Gambra was born and raised in Madrid, though he spent much of his childhood in Navarre and later cherished his Navarrese heritage. As a result, his regional identity has always been torn between this of a madrileño and this of a navarro (though obituaries referred to him as arquetipo navarro). During his adolescent years Gambra was engaged in Asociación Católica Nacional de Propagandistas of Ángel Herrera, the lay Catholics organisation aiming at confronting the rising liberal and socialist tide; as a teenager he was reportedly averse towards the Christian-democratic tone of the group, favouring a integralist approach of the ultra-conservative Carlists. He was still a schoolboy at the Marianist Colegio del Pilar when the Spanish Civil War broke out. As a 16-year-old Gambra enlisted to the Carlist Requeté militia and joined the Tercio de Abárzurza battalion, taking part in the unsuccessful offensive in Sierra de Guadarrama and fruitlessly attempting to break through the socialist defence lines to Madrid. José Ulíbarri, the Catholic parish priest from Úgar and temporary commander of the unit, remained Gambra's friend and sort of mentor for life.
He ended up in Tercio del Alcázar, a battalion composed mostly of the Castillians. Having spent most of the warfare in line, Gambra rose to the rank of wartime lieutenant (alférez provisional) and commanded a platoon when his unit reached the Valencian town of Lliria at the moment of Nationalist victory in 1939. Decorated with many military awards (Medalla de la Campaña 1936-1939, Cruz Roja del Mérito Militar, Cruz de Guerra, Medalla de Voluntarios de Navarra).

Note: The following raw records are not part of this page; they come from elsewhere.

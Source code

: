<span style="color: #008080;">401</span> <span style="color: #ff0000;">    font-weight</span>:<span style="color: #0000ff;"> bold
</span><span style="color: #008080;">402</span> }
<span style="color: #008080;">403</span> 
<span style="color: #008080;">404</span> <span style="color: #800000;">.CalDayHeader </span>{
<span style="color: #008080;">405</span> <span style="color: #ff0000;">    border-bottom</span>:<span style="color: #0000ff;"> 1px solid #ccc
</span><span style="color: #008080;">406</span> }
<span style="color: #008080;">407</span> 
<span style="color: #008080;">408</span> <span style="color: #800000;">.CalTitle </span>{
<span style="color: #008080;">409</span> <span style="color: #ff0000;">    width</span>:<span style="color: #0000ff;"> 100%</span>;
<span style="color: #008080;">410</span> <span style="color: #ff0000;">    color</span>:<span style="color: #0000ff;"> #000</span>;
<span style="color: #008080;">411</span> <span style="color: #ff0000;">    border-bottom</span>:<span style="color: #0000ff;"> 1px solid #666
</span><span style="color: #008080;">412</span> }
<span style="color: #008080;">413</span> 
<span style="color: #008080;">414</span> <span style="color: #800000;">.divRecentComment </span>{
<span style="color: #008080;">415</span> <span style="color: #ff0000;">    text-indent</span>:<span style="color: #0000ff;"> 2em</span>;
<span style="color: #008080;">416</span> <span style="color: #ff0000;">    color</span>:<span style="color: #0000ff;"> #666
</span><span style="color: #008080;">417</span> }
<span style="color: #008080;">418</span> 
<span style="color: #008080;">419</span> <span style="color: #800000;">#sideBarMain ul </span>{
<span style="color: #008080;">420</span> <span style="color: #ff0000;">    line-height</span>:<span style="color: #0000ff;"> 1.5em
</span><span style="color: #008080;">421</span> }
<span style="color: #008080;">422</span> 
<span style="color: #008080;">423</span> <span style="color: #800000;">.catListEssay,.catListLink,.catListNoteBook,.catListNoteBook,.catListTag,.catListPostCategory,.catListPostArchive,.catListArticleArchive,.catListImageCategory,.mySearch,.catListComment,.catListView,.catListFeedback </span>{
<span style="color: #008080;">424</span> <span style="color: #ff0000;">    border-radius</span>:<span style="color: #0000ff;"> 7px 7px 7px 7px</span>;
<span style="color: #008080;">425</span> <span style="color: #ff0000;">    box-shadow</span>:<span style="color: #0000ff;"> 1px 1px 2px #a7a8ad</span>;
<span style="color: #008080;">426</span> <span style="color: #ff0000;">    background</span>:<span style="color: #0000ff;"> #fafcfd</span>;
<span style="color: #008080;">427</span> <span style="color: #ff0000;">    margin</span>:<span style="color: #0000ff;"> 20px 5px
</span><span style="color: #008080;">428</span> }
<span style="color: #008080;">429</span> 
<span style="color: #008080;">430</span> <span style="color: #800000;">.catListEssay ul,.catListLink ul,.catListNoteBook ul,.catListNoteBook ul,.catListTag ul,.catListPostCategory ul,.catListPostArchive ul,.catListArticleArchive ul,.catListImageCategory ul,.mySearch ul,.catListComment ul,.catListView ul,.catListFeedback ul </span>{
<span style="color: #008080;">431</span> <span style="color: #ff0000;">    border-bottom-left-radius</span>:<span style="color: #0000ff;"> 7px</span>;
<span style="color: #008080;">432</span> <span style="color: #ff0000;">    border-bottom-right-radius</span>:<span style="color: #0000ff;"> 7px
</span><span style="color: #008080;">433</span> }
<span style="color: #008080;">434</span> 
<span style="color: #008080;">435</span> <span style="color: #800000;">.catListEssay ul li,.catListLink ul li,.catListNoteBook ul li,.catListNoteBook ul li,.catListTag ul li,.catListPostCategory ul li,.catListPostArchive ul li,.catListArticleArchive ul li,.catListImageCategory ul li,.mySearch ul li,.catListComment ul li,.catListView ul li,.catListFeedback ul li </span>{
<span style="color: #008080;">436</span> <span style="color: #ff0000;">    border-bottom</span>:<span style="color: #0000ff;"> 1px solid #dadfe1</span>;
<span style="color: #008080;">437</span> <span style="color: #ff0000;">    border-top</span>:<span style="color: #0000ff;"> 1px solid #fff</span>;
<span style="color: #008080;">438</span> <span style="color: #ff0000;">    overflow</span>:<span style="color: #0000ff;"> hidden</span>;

Rafael Gambra was married to Carmela Gutiérrez, one year his junior, also a Carlist activist, translator, journalist and (under the pen-name Miguel Arazuri) author of fairly popular novels in historical or contemporary settings (e.g. Marcos, La rata blanca, La bruja). She was particularly vigorous in public and private radio broadcasting, having been also the founder and manager of Fundación Stella, an independent radio venture. Apparently aware of the forthcoming mass culture era, she focused on proliferation rather than on creation and tried to influence her husband accordingly. The couple had three children. Some of their offspring became distinguished figures in the Spanish conservative realm; José Miguel Gambra Gutiérrez has been leading the sixtinos Carlists since 2010.
Scholarship and media
Straight from the war trenches Gambra went to university halls, studying letters and philosophy at the Universidad Central (later to become Universidad Complutense) in Madrid. He graduated in 1942, heavily influenced by Manuel García Morente, dean of the Facultad de Filosofía y Letra, and Salvador Minguijón Adrián, the Carlist theorist temporarily chairing cátedra de sociología in Madrid. The year later he entered Cuerpo de Catedráticos Numerarios de Institutos Nacionales de Enseñanza Media, commencing the 50-year-long career in education. Promoted to Inspector Nacional de Enseñanzas Medias, he was engaged in organisation and management of secondary education. In 1945 Gambra obtained his PhD laurels as Doctor en Filosofía, his thesis dedicated to post-Hegelian approach (from Marx to Feuerbach) to historiographical methodology; it was published in 1946. Later in the 1940s Gambra moved out from Madrid to Pamplona, where he was employed by Instituto Príncipe de Viana, a cultural outpost of Carlism managed by the provincial authorities, created few years earlier as a means of promoting Navarrese identity within the Francoist Spain. In the mid-1950s Gambra returned to the capital, taking posts in Instituto Cervantes and Instituto Lope de Vega, state-financed cultural and educational institutions. He co-operated also with Universidad Complutense, particularly with the associated San Pablo CEU college, run by Asociación Católica de Propagandistas. Gambra continued teaching at CEU from the mid-1960s to 1994, also after San Pablo formally separated from Complutense, becoming an independent private university.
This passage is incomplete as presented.